If you’ve been to the blog before, you probably heard about my YA high fantasy novel, From Under the Mountain, and that I finally finished my first draft. You’ve also probably heard my whining about how editing your own stuff is hard. Which is still totally and completely true.
Since finishing the manuscript I’ve been in kind of a fluctuating state, waffling between triumph, excitement, apprehension, and total disillusionment with my “talent.” There are days when I read through it again and think, “Man, this is great!” and days where all I can think is that my characters are boring and the plot’s not interesting and yada yada yada. I’ve also been getting antsy, because I really want to continue working on the manuscript and making it better–but I’m at a loss. I could think of a ton of things to add, pieces of the original draft that got cut in the first round, but I don’t want to go overboard with that. I can think of more down-time scenes with the main characters that might flesh them out a little bit more, but they don’t fit into the action once it starts and I don’t want to slow down the beginning any more.
I do have one or two ideas of things that I want to stick back in, but beyond that, I don’t know what direction to go with the novel. I don’t know what the readers want or need more of. The only feedback I’ve gotten so far is from my boyfriend, who is very good at picking up on small inconsistencies and world-building issues; but darling man that he is, he hasn’t commented too much on the overall story arc or things like that. Other than to point out that most of my male characters are broad-shouldered and muscular, which is the opposite of his body type. Whoops.
Anyway, the internet really lit a fire under my ass when I discovered that HarperCollins will be accepting unagented manuscripts for their Harper Voyager imprint–you know, the one that publishes George R. R. Martin and Sara Douglass?
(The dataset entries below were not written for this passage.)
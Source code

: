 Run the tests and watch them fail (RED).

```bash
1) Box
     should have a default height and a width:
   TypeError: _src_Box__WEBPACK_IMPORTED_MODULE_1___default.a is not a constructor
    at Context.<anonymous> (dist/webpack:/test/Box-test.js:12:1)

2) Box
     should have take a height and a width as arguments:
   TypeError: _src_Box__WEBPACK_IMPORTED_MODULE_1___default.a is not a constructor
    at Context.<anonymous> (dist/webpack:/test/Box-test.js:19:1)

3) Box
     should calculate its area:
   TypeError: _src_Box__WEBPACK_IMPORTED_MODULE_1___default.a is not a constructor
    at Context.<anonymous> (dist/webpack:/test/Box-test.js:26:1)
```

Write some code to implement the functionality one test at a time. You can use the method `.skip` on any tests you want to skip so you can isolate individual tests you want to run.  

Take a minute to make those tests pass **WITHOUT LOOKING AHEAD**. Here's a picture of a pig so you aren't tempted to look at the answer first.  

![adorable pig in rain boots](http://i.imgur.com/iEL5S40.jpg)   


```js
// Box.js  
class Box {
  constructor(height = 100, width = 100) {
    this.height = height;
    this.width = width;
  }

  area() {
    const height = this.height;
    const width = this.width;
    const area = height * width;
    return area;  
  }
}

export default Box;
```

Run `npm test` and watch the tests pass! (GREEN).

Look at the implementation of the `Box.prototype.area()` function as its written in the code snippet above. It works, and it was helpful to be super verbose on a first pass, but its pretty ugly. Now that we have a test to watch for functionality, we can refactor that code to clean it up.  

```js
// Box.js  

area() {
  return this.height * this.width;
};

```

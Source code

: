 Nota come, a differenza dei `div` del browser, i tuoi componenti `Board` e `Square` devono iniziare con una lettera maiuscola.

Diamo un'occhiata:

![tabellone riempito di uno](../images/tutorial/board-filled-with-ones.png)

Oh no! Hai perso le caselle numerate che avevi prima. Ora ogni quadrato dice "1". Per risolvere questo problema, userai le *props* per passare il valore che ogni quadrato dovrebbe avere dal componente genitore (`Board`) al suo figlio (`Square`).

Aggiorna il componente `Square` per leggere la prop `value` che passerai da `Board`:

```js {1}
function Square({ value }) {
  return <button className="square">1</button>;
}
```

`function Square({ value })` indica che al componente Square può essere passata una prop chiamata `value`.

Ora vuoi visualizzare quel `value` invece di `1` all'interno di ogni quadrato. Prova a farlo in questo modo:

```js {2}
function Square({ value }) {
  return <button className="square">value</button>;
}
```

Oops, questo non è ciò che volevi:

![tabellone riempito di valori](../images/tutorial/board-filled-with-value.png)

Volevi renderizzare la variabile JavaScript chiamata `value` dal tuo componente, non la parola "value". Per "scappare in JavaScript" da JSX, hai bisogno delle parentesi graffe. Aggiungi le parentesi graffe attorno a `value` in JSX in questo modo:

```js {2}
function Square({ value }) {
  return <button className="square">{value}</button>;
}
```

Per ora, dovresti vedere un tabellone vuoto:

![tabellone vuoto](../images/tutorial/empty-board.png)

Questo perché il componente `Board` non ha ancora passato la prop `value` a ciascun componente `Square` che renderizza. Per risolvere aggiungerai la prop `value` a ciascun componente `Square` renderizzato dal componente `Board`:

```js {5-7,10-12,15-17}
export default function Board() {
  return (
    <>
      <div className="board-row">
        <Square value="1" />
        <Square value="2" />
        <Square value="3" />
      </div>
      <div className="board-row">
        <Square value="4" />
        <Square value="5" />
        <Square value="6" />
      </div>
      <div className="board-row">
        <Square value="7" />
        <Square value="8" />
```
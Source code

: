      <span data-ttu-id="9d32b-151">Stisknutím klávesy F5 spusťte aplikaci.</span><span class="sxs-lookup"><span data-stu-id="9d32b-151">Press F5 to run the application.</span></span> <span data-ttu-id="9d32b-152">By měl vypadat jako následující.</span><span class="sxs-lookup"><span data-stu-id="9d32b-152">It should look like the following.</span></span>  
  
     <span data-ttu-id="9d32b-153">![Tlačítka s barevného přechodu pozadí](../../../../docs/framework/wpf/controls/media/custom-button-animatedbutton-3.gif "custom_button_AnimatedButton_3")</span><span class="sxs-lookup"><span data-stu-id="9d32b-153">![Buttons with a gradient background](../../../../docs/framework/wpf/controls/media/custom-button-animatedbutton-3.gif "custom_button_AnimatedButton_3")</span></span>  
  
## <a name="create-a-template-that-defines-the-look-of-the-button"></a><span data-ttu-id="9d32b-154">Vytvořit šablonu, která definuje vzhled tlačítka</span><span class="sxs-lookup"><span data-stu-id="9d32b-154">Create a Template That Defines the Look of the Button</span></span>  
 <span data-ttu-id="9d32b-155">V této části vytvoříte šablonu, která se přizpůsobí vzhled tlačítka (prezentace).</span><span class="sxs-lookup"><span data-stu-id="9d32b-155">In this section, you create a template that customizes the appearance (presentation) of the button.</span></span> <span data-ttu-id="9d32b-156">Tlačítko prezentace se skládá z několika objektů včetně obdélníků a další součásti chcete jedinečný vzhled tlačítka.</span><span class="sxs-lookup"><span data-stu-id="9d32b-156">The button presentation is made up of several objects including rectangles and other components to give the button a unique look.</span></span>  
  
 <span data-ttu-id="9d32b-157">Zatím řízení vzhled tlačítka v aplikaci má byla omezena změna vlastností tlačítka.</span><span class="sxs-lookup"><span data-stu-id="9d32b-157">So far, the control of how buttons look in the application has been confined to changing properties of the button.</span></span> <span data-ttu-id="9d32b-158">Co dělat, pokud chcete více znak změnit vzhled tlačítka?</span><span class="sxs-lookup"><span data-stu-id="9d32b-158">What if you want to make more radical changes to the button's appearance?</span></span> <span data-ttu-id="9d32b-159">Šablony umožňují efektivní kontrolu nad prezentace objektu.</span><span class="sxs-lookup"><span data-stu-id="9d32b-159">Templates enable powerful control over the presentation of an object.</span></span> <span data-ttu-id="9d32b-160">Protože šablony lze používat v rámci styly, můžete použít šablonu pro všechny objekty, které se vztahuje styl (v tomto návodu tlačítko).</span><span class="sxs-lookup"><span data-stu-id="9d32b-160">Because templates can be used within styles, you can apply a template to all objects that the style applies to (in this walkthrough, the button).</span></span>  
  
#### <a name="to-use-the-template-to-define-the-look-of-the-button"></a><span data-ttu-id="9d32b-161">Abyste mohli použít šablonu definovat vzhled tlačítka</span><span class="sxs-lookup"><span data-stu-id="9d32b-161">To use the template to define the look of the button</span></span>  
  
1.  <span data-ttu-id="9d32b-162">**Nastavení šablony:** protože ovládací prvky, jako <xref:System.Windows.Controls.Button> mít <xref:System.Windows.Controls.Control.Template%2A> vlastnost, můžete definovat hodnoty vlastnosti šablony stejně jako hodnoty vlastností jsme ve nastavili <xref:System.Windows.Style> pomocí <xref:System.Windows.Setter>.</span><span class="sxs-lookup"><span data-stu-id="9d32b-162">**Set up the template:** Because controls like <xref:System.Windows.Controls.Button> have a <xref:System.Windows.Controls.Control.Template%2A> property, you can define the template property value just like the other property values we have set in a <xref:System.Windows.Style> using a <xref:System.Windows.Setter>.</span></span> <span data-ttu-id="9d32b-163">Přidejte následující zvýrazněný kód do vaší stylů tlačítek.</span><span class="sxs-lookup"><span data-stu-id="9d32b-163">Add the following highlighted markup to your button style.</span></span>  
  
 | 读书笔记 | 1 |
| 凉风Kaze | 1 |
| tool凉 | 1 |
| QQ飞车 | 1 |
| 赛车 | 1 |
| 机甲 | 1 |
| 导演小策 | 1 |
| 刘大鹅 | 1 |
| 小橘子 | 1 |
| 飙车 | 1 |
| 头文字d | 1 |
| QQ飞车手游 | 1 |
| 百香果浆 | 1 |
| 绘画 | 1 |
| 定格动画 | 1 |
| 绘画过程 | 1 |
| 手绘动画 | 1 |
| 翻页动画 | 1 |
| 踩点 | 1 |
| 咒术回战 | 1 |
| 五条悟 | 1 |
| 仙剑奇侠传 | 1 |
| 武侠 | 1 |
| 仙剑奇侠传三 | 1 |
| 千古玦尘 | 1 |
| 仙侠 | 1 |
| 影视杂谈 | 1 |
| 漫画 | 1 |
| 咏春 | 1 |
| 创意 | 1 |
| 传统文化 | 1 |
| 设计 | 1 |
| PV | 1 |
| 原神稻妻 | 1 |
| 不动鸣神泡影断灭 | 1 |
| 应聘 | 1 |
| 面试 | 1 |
For lack of a better word…
O. M. G.
Submissions will be accepted between October 1st and October 14th, giving me like two weeks to do all the polishing I can before taking this huge leap. I had been kind of looking up agents and bookmarking their sites without feeling any real rush to the process. I figured I’d pass the manuscript around to my friends first, get their thoughts, before sending it out to a professional. But as Kimberly Turner points out on LitReactor, this is pretty much a once-in-a-decade opportunity.
So now I’m hitting the grindstone again and demanding that my beta readers do the same (which they are, dear people) so that hopefully I can send something into Harper Voyager that is exciting, fresh, and technically solid enough to catch their interest.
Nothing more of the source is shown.